The following fly stocks were used during this investigation: y,w,eyFlp; act>y+>Gal4, UAS-GFP; FRT82 tub Gal80 and y,w; UAS-RasV12; FRT82 scrib2, e/ TM6B, yw; UAS-Rasv12; FRT82 Stat92E85c9, scrib2, e/ FRT82 tub-Gal80, Optix-GFP [57] and UAS-GFP:Upd (Courtesy of Fernando Casares), GMR-Gal4, isogenic wild type DGRP-208 (Bloomington stock 25174), y, w; FRT82 and CantonS wild types. Crosses were raised at 25°C on a yeast based medium.

Dissections

Wild type, RasV12; scrib-/- early and Upd overexpression eye-antennal discs were dissected from wandering third instar larvae (day 6) in 1xPBS. RasV12; scrib-/- late discs were collected three days after larvae began wandering (day 9); this is possible because RasV12; scrib-/- do not pupate, but can persist more than one week in a prolonged larval stage. Immunohistochemistry was performed as previously described in [58]. Confocal images were taken on an Olympus FV1000 or FV1200 microscope. Images were processed using ImageJ and Adobe Photoshop software.

ATAC-seq

The previously described ATAC-seq protocol was adapted for working with Drosophila rather than human cells [10]. Ten eye antennal imaginal discs (or three RasV12; scrib-/- late total tumors) were immediately placed in 50 μl ice cold ATAC lysis buffer (10 mM Tris-HCl, pH 7.4, 10mM NaCl, 3mM MgCl2, 0.1% IGEPAL CA-630). Lysed discs were then centrifuged at 800 xg for 10 minutes at 4’C and the supernatant was discarded. The rest of the ATAC-seq protocol was performed as described previously [10] using the following primers: Fwd:- ‘AATGATACGGCGACCACCGAGATCTA CACTCGTCGGCAGCGTCAGATGTG’ and Rev:- ‘CAAGCAGAAGACGGCATACGAGATXXX XXXGTCTCGTGGGCTCGGAGATGT’ (where X indicates barcode nucleotides). The final library was purified using a Qiagen MinElute kit (Qiagen) and Ampure XP beads (Ampure) (1:1.2 ratio) were used to remove remaining adapters. The final library was first checked on an Agilent Bioanalyzer 2000 for the average fragment size. Resulting successful libraries were sequenced with 50bp, single end reads on the Illumina HiSeq 2000 platform. Single end sequencing was chosen for this study because we were not interested in the fragment contents (i.e., how many nucleosomes are placed between two insertion sites), rather just the profile of insertion sites, which also made comparisons with pre-existing FAIRE-seq data easier.

FAIRE-seq

Methodology adapted from [12]. In short, 150 head complexes were dissected from wandering third instar larvae, these were fixed for 10 min with 4% formaldehyde,. The formaldehyde was then replaced with 750 μl quenching buffer (125 mM Glycine 0.01% Triton X-100 in PBS) was added and incubated at room temperature for 10 minutes.
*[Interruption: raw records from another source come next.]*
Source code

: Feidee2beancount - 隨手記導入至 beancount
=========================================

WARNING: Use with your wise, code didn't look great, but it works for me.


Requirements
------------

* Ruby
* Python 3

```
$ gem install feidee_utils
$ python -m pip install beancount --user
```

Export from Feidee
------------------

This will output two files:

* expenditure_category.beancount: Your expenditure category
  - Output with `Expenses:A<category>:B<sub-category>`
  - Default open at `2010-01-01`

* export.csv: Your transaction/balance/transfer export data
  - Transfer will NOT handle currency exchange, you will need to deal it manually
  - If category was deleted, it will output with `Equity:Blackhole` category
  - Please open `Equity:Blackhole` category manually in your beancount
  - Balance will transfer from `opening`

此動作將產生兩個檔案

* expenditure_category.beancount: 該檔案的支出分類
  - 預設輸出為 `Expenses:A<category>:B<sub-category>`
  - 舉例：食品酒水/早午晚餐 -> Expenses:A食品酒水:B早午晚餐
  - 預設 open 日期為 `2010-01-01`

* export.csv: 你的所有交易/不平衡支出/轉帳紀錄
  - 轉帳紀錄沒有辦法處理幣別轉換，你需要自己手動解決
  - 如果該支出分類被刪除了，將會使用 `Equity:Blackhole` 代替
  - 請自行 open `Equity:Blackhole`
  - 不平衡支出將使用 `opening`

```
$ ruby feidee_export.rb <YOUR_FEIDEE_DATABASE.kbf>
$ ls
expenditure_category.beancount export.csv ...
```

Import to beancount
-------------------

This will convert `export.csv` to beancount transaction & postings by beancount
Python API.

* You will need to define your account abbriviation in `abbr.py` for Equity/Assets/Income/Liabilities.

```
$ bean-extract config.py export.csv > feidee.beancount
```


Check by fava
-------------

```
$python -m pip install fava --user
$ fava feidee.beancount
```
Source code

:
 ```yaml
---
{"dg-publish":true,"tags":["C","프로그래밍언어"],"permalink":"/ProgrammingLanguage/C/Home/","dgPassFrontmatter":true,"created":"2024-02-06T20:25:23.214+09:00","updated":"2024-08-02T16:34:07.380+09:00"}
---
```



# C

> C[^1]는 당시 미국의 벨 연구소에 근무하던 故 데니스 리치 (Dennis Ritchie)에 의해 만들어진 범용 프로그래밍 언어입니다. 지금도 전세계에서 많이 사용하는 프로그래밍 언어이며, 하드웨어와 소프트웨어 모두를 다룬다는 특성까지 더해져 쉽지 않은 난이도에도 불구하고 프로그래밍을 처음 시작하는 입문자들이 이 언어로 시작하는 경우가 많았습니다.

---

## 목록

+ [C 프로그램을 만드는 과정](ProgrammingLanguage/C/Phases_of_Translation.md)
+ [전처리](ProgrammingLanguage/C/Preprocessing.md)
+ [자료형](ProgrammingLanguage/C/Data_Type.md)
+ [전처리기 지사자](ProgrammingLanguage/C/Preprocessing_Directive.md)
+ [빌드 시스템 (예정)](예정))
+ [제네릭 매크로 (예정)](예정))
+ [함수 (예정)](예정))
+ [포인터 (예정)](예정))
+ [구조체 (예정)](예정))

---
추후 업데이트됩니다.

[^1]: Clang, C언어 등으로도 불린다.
Quenching buffer was replaced with buffer A (10 mM HEPES-KOH pH8.0, 20 mM EDTA pH8.0, 1mM EGTA pH8.0, 0.25% Triton X-100, 1mM PMSF) and 200 eye-antennal discs were then dissected in buffer A and kept on ice, these were centrifuged at 6000rpm, 4’C to pellet the discs and lysed in lysis buffer 1 (50mM HEPES-KOH, pH 7.5, 140mM NaCl, 1mM EDTA, 10% glycerol, 0.5% NP-40, 0.25% Triton X-100) rocking at 4’C for 10 minutes, centrifuged and the supernatant removed. Next lysis buffer 2 (10mM Tris-HCl, pH 8.0, 200 mM NaCl, 1mM EDTA, 0.5 mM. EGTA) was added and the sample was rocked at room temperature for 10 minutes. Finally lysis buffer 3 (10 mM Tris-HCL, pH 8.0, 100mM NaCl, 1mM EDTA, 0.5mM EGTA, 0.1% Na-deoxycholate, 0.5% N-lauroylsarcosine) was added and samples were sonicated (Bioruptor UCD-200 (Diagenode) at 4’C, 8 Cycles set to pulse high 30 seconds, rest 30 seconds) immediately.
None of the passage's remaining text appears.